4) Be formulaic and predictable.  There is a scene in At World’s End where all the pirates are fighting, at which point I began to count the seconds until someone fires their flintlock in the air and all the pirates fall silent, mid-punch, as if they had never seen a gun before.  Why not throw in some dialogue like “that was easy!”  “Yeah…too easy.”

5) Waste a lot of money, talent and resources.  As C.S. Lewis said (I’m paraphrasing), “it takes a great man to go truly wrong.”  It is hard for a low-budget movie to be truly abysmal, because your expectations are so low.  If the movie is good at all, it is a happy surprise.  But when you dump millions upon millions of dollars, excellent actors, and fantastic special effects into a movie and it is still bad, then you do not have a disappointment on your hands, you have a tragedy. This is the key characteristic of an abysmal movie: it must have promise.  Which At World’s End has in spades.  What a wonderful character Davy Jones is!  Sadly, he finds himself sabotaged by market-driven filmmakers and cast aside creatively, as surely as he is cast (warning: spoiler ahead) into that whirlpool near the end of the movie.

…Which is perhaps an excellent metaphor for this aberration of a film: a giant whirlpool, drawing cast and crew into its bottomless maw, with a loud sucking sound.  I know what you’re going to say.  “It’s just a movie!  Relax and enjoy the ride!”  Well, I feel I am a pretty forgiving audience member.  There are a lot of flawed blockbusters that I enjoy (Transformers, for instance).  A film may contain one or more of the above characteristics and still be enjoyable (see Superman).  But when all of them are present, what you have is an entertainment abomination (see The Fifth Element).
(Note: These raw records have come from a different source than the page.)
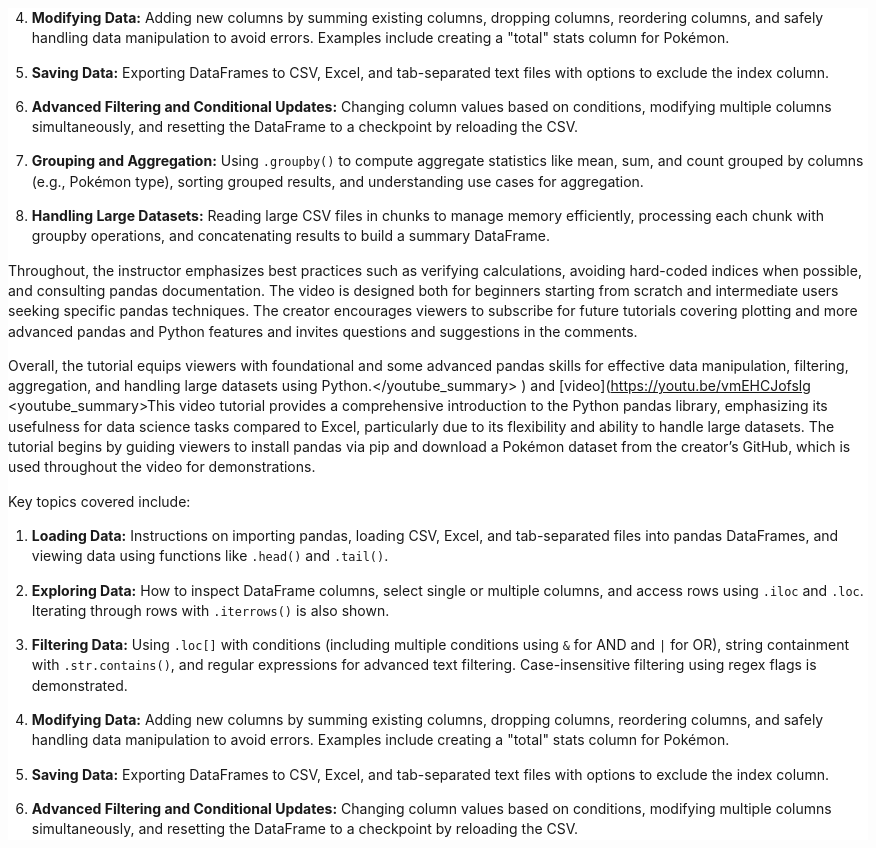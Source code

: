 4. **Modifying Data:** Adding new columns by summing existing columns, dropping columns, reordering columns, and safely handling data manipulation to avoid errors. Examples include creating a "total" stats column for Pokémon.

5. **Saving Data:** Exporting DataFrames to CSV, Excel, and tab-separated text files with options to exclude the index column.

6. **Advanced Filtering and Conditional Updates:** Changing column values based on conditions, modifying multiple columns simultaneously, and resetting the DataFrame to a checkpoint by reloading the CSV.

7. **Grouping and Aggregation:** Using `.groupby()` to compute aggregate statistics like mean, sum, and count grouped by columns (e.g., Pokémon type), sorting grouped results, and understanding use cases for aggregation.

8. **Handling Large Datasets:** Reading large CSV files in chunks to manage memory efficiently, processing each chunk with groupby operations, and concatenating results to build a summary DataFrame.

Throughout, the instructor emphasizes best practices such as verifying calculations, avoiding hard-coded indices when possible, and consulting pandas documentation. The video is designed both for beginners starting from scratch and intermediate users seeking specific pandas techniques. The creator encourages viewers to subscribe for future tutorials covering plotting and more advanced pandas and Python features and invites questions and suggestions in the comments.

Overall, the tutorial equips viewers with foundational and some advanced pandas skills for effective data manipulation, filtering, aggregation, and handling large datasets using Python.</youtube_summary>
) and [video](https://youtu.be/vmEHCJofslg
<youtube_summary>This video tutorial provides a comprehensive introduction to the Python pandas library, emphasizing its usefulness for data science tasks compared to Excel, particularly due to its flexibility and ability to handle large datasets. The tutorial begins by guiding viewers to install pandas via pip and download a Pokémon dataset from the creator’s GitHub, which is used throughout the video for demonstrations.

Key topics covered include:

1. **Loading Data:** Instructions on importing pandas, loading CSV, Excel, and tab-separated files into pandas DataFrames, and viewing data using functions like `.head()` and `.tail()`.

2. **Exploring Data:** How to inspect DataFrame columns, select single or multiple columns, and access rows using `.iloc` and `.loc`. Iterating through rows with `.iterrows()` is also shown.

3. **Filtering Data:** Using `.loc[]` with conditions (including multiple conditions using `&` for AND and `|` for OR), string containment with `.str.contains()`, and regular expressions for advanced text filtering. Case-insensitive filtering using regex flags is demonstrated.

4. **Modifying Data:** Adding new columns by summing existing columns, dropping columns, reordering columns, and safely handling data manipulation to avoid errors. Examples include creating a "total" stats column for Pokémon.

5. **Saving Data:** Exporting DataFrames to CSV, Excel, and tab-separated text files with options to exclude the index column.

6. **Advanced Filtering and Conditional Updates:** Changing column values based on conditions, modifying multiple columns simultaneously, and resetting the DataFrame to a checkpoint by reloading the CSV.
Thank you for letting me exorcise my aesthetic demons.  My apologies to Johnny Depp.


Responses

  1. travis, i was gonna comment on your blog that you should post more, and then i saw you had a new one! hope you’re doing wonderful!

  2. What you’re describing here sound just like The Lord of The Rings trilogy. Great books, but the movies?? Blech.

    Imminent death! HUGE battle. Miraculous victory! Frodo Crying. Repeat.

  3. Oh. Gosh. Don’t get me started on Superman. Well, on Superman Returns. There is SO much wrong with that movie that I can’t even think about it without getting angry [over a movie…ie, nothing]. The other Superman movies I can’t say anything about. I’ve only seen the parts they show regularly on AFI countdowns.

  4. i agree with number 5. (and all the rest of the numbers!) these movies are just mindless popcorn movies. but, it’s hard to enjoy them when they’re so bad. (new star wars trilogy?)

  5. …yeah, but you gotta admit, The Fifth Element had some funny stuff in it!